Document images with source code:
* * *

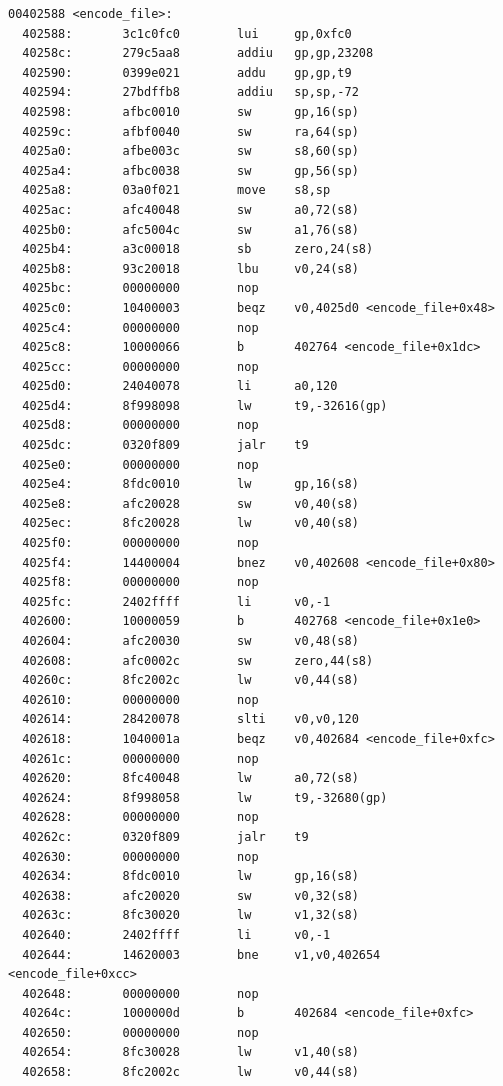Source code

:\documentclass[11pt]{article}
\begin{document}
\begin{verbatim}
00402588 <encode_file>:
  402588:       3c1c0fc0        lui     gp,0xfc0
  40258c:       279c5aa8        addiu   gp,gp,23208
  402590:       0399e021        addu    gp,gp,t9
  402594:       27bdffb8        addiu   sp,sp,-72
  402598:       afbc0010        sw      gp,16(sp)
  40259c:       afbf0040        sw      ra,64(sp)
  4025a0:       afbe003c        sw      s8,60(sp)
  4025a4:       afbc0038        sw      gp,56(sp)
  4025a8:       03a0f021        move    s8,sp
  4025ac:       afc40048        sw      a0,72(s8)
  4025b0:       afc5004c        sw      a1,76(s8)
  4025b4:       a3c00018        sb      zero,24(s8)
  4025b8:       93c20018        lbu     v0,24(s8)
  4025bc:       00000000        nop
  4025c0:       10400003        beqz    v0,4025d0 <encode_file+0x48>
  4025c4:       00000000        nop
  4025c8:       10000066        b       402764 <encode_file+0x1dc>
  4025cc:       00000000        nop
  4025d0:       24040078        li      a0,120
  4025d4:       8f998098        lw      t9,-32616(gp)
  4025d8:       00000000        nop
  4025dc:       0320f809        jalr    t9
  4025e0:       00000000        nop
  4025e4:       8fdc0010        lw      gp,16(s8)
  4025e8:       afc20028        sw      v0,40(s8)
  4025ec:       8fc20028        lw      v0,40(s8)
  4025f0:       00000000        nop
  4025f4:       14400004        bnez    v0,402608 <encode_file+0x80>
  4025f8:       00000000        nop
  4025fc:       2402ffff        li      v0,-1
  402600:       10000059        b       402768 <encode_file+0x1e0>
  402604:       afc20030        sw      v0,48(s8)
  402608:       afc0002c        sw      zero,44(s8)
  40260c:       8fc2002c        lw      v0,44(s8)
  402610:       00000000        nop
  402614:       28420078        slti    v0,v0,120
  402618:       1040001a        beqz    v0,402684 <encode_file+0xfc>
  40261c:       00000000        nop
  402620:       8fc40048        lw      a0,72(s8)
  402624:       8f998058        lw      t9,-32680(gp)
  402628:       00000000        nop
  40262c:       0320f809        jalr    t9
  402630:       00000000        nop
  402634:       8fdc0010        lw      gp,16(s8)
  402638:       afc20020        sw      v0,32(s8)
  40263c:       8fc30020        lw      v1,32(s8)
  402640:       2402ffff        li      v0,-1
  402644:       14620003        bne     v1,v0,402654 <encode_file+0xcc>
  402648:       00000000        nop
  40264c:       1000000d        b       402684 <encode_file+0xfc>
  402650:       00000000        nop
  402654:       8fc30028        lw      v1,40(s8)
  402658:       8fc2002c        lw      v0,44(s8)

\end{verbatim}
\end{document}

* * *

▸ **Work task**
Return every line of the data above in which "jalr" appears.

▸ **Answer box**
  4025dc:       0320f809        jalr    t9
  40262c:       0320f809        jalr    t9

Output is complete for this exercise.